Submitting a Residence Permit Application and the Right to Work: Where the Critical Mistake Is Most Often Made

Submitting an application ≠ extending the right to work

One of the most common mistakes in the legalisation process is confusing the act of submitting an application with its legal effect.

The assumption “I have submitted the documents, therefore I can work” may seem intuitive, but it does not correspond to Polish law.

Submitting an application may legalise the stay, but it does not create or extend the right to work unless there is a separate, valid legal basis for employment.

Residence and work are two separate legal regimes

The right to stay in Poland and the right to perform work are governed by different procedures and may exist independently of each other.

Legal stay means that a foreigner has a valid basis to remain in Poland (a visa, a residence permit, or a stamp confirming the pending application).

Legal work means that a foreigner holds a specific title authorising employment under defined conditions.

For work to be lawful, both conditions must be met simultaneously.
The loss of either automatically results in illegal employment.

Passport stamp: what it actually means

A passport stamp appears exclusively in the residence procedure, when a foreigner personally submits an application for a residence permit or a single residence and work permit.

Its legal effect is limited:

  • it confirms that the application was accepted without formal defects;
  • it extends the legality of stay until a decision is issued.

❗ The stamp is not a work permit and does not extend any right to work.

When work may continue despite submitting an application

There are situations in which a foreigner continues working after submitting a residence application without violating the law.
However, this is not a “right derived from the stamp”.

Such cases are based on the continuity of an already existing work title that was valid on the date of submission and has not been interrupted.

These situations are narrow and strictly limited. Treating this exception as a general rule is one of the most frequent sources of violations.

Who submits the application and why it matters

Standard work permit (types A, B, C, etc.)

In this procedure:

  • the applicant is always the employer;
  • the permit is issued to the entity assigning work to a specific foreigner;
  • the employee is not a party to the proceedings.

Even in a “renewal” procedure, the applicant is explicitly the entity assigning work to the foreigner.

As a result, the employee’s intention to “extend the permit” has no legal significance if the employer has not filed a new application and obtained a new decision.

Single residence and work permit

This is a residence procedure, therefore:

  • the applicant is the foreigner;
  • the employer submits only Appendix No. 1 with employment conditions;
  • the decision is addressed to the foreigner, not the company.

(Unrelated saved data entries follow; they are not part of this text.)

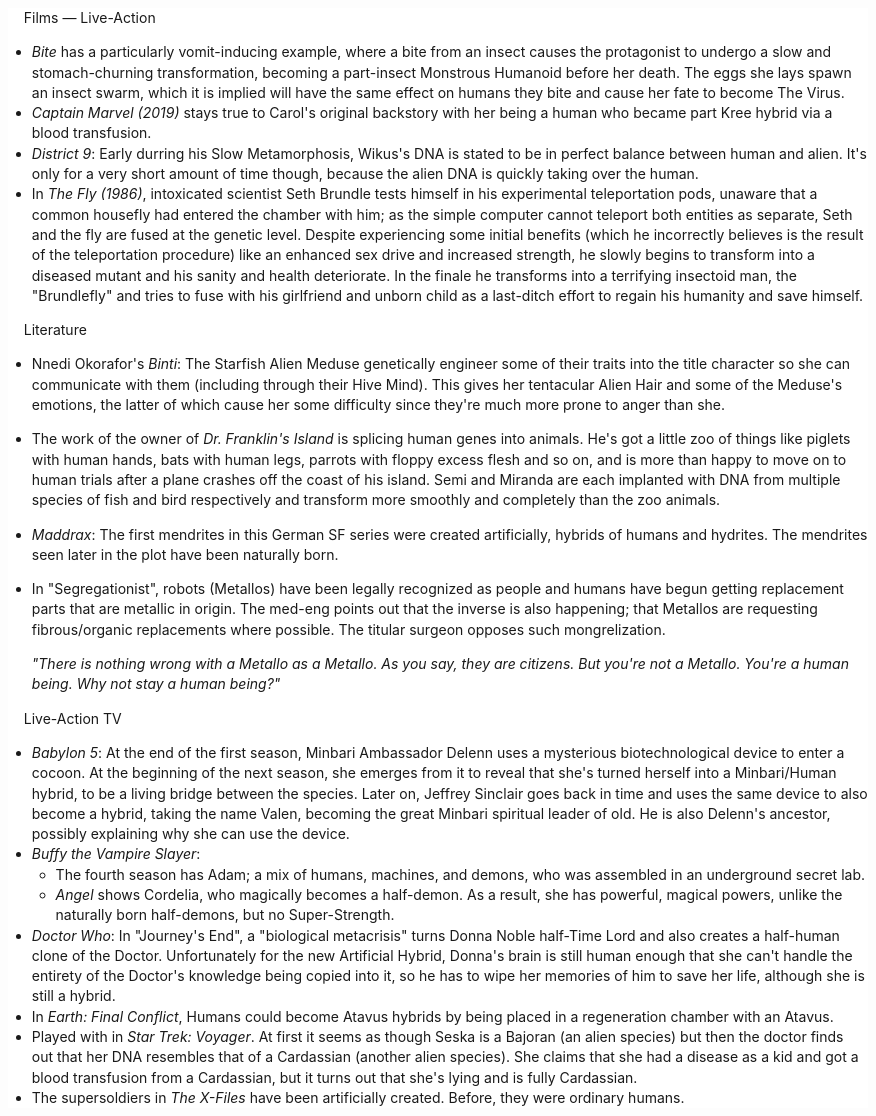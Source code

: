     Films — Live-Action 

-   _Bite_ has a particularly vomit-inducing example, where a bite from an insect causes the protagonist to undergo a slow and stomach-churning transformation, becoming a part-insect Monstrous Humanoid before her death. The eggs she lays spawn an insect swarm, which it is implied will have the same effect on humans they bite and cause her fate to become The Virus.
-   _Captain Marvel (2019)_ stays true to Carol's original backstory with her being a human who became part Kree hybrid via a blood transfusion.
-   _District 9_: Early durring his Slow Metamorphosis, Wikus's DNA is stated to be in perfect balance between human and alien. It's only for a very short amount of time though, because the alien DNA is quickly taking over the human.
-   In _The Fly (1986)_, intoxicated scientist Seth Brundle tests himself in his experimental teleportation pods, unaware that a common housefly had entered the chamber with him; as the simple computer cannot teleport both entities as separate, Seth and the fly are fused at the genetic level. Despite experiencing some initial benefits (which he incorrectly believes is the result of the teleportation procedure) like an enhanced sex drive and increased strength, he slowly begins to transform into a diseased mutant and his sanity and health deteriorate. In the finale he transforms into a terrifying insectoid man, the "Brundlefly" and tries to fuse with his girlfriend and unborn child as a last-ditch effort to regain his humanity and save himself.

    Literature 

-   Nnedi Okorafor's _Binti_: The Starfish Alien Meduse genetically engineer some of their traits into the title character so she can communicate with them (including through their Hive Mind). This gives her tentacular Alien Hair and some of the Meduse's emotions, the latter of which cause her some difficulty since they're much more prone to anger than she.
-   The work of the owner of _Dr. Franklin's Island_ is splicing human genes into animals. He's got a little zoo of things like piglets with human hands, bats with human legs, parrots with floppy excess flesh and so on, and is more than happy to move on to human trials after a plane crashes off the coast of his island. Semi and Miranda are each implanted with DNA from multiple species of fish and bird respectively and transform more smoothly and completely than the zoo animals.
-   _Maddrax_: The first mendrites in this German SF series were created artificially, hybrids of humans and hydrites. The mendrites seen later in the plot have been naturally born.
-   In "Segregationist", robots (Metallos) have been legally recognized as people and humans have begun getting replacement parts that are metallic in origin. The med-eng points out that the inverse is also happening; that Metallos are requesting fibrous/organic replacements where possible. The titular surgeon opposes such mongrelization.
    
    _"There is nothing wrong with a Metallo as a Metallo. As you say, they are citizens. But you're not a Metallo. You're a human being. Why not stay a human being?"_
    

    Live-Action TV 

-   _Babylon 5_: At the end of the first season, Minbari Ambassador Delenn uses a mysterious biotechnological device to enter a cocoon. At the beginning of the next season, she emerges from it to reveal that she's turned herself into a Minbari/Human hybrid, to be a living bridge between the species. Later on, Jeffrey Sinclair goes back in time and uses the same device to also become a hybrid, taking the name Valen, becoming the great Minbari spiritual leader of old. He is also Delenn's ancestor, possibly explaining why she can use the device.
-   _Buffy the Vampire Slayer_:
    -   The fourth season has Adam; a mix of humans, machines, and demons, who was assembled in an underground secret lab.
    -   _Angel_ shows Cordelia, who magically becomes a half-demon. As a result, she has powerful, magical powers, unlike the naturally born half-demons, but no Super-Strength.
-   _Doctor Who_: In "Journey's End", a "biological metacrisis" turns Donna Noble half-Time Lord and also creates a half-human clone of the Doctor. Unfortunately for the new Artificial Hybrid, Donna's brain is still human enough that she can't handle the entirety of the Doctor's knowledge being copied into it, so he has to wipe her memories of him to save her life, although she is still a hybrid.
-   In _Earth: Final Conflict_, Humans could become Atavus hybrids by being placed in a regeneration chamber with an Atavus.
-   Played with in _Star Trek: Voyager_. At first it seems as though Seska is a Bajoran (an alien species) but then the doctor finds out that her DNA resembles that of a Cardassian (another alien species). She claims that she had a disease as a kid and got a blood transfusion from a Cardassian, but it turns out that she's lying and is fully Cardassian.
-   The supersoldiers in _The X-Files_ have been artificially created. Before, they were ordinary humans.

In this procedure, the passport stamp:

  • may legalise the stay;
  • does not replace or extend the right to work if it has expired.

What happens when a work permit expires

A work permit is time-limited. Employment is lawful only:

  • within the period specified in the permit;
  • under the conditions defined in it.

If:

  • the previous work permit has expired;
  • a new one has not yet been issued;

then from the day following the expiry date:

  • the right to work ceases;
  • each day of work constitutes illegal employment,

even if:

  • the application for a new permit was submitted on time;
  • the procedure is pending for months;
  • the foreigner remains legally in Poland (visa, residence card, or stamp).

Polish law does not provide an automatic “transitional status” for work permits.

The only exception that is often misunderstood

A specific exception applies exclusively to the scheme:

oświadczenie → work permit

If the application for a work permit was submitted on time, without formal defects, and the employment conditions are not worse than those declared, work may be considered legal between the expiry of the declaration and the issuance of the permit.

This rule:

  • does not apply to “old permit → new permit” situations;
  • does not apply to residence permits;
  • does not create a general principle that “work is allowed because an application was submitted”.

Why violations are detected retrospectively

At the submission stage:

  • only the formal completeness of documents is verified;
  • actual day-to-day work is not analysed.

Later:

  • authorities analyse periods retrospectively;
  • each day of work is compared against the documents valid at that time.

As a result, a period that “seemed compliant” may later be classified as illegal employment, without the possibility of correction.

Conclusion

Submitting an application is a procedure, not an authorisation.

A passport stamp protects against illegal stay, but it does not extend the right to work.
The expiry of a work permit is a strict legal boundary after which employment without a new title becomes a violation, regardless of the pending application. Ignoring this boundary is one of the most common reasons foreigners lose residence permits, stability, and years of migration history.